*** DATA FOR THIS EXERCISE ***

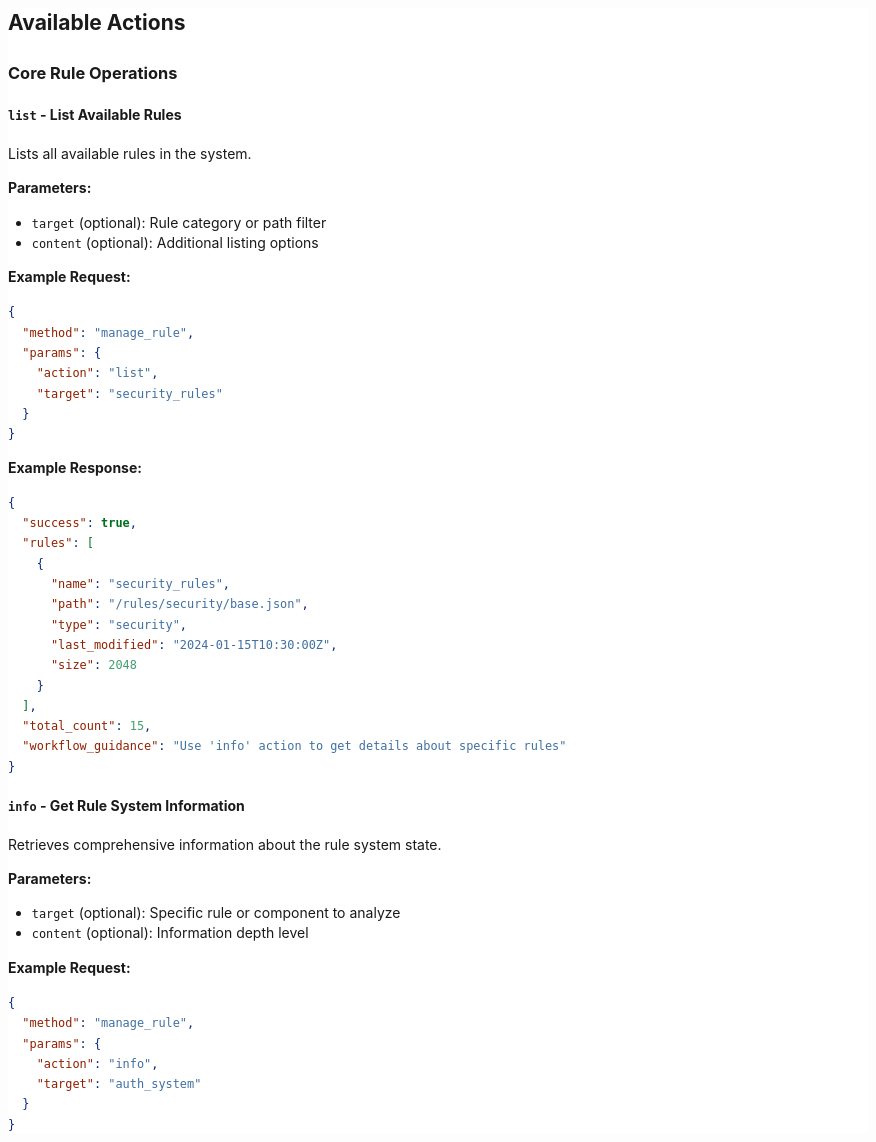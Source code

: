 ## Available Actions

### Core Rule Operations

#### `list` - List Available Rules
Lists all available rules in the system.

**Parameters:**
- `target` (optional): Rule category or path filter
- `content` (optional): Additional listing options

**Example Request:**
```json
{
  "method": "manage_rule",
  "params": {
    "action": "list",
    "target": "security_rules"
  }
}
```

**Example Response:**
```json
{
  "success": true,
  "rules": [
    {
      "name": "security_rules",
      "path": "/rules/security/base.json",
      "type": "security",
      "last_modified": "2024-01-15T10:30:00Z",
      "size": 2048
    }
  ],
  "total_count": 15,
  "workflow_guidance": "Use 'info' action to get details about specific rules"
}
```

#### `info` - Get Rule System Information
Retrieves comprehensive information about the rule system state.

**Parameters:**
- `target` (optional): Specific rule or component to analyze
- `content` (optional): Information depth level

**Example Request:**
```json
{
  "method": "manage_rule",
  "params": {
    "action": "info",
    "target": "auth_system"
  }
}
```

*** End of DATA FOR THIS EXERCISE ***

PROBLEM TO WORK ON:
Using the records above, list each line that includes "about".

PROBLEM SOLUTION:
  "workflow_guidance": "Use 'info' action to get details about specific rules"
Retrieves comprehensive information about the rule system state.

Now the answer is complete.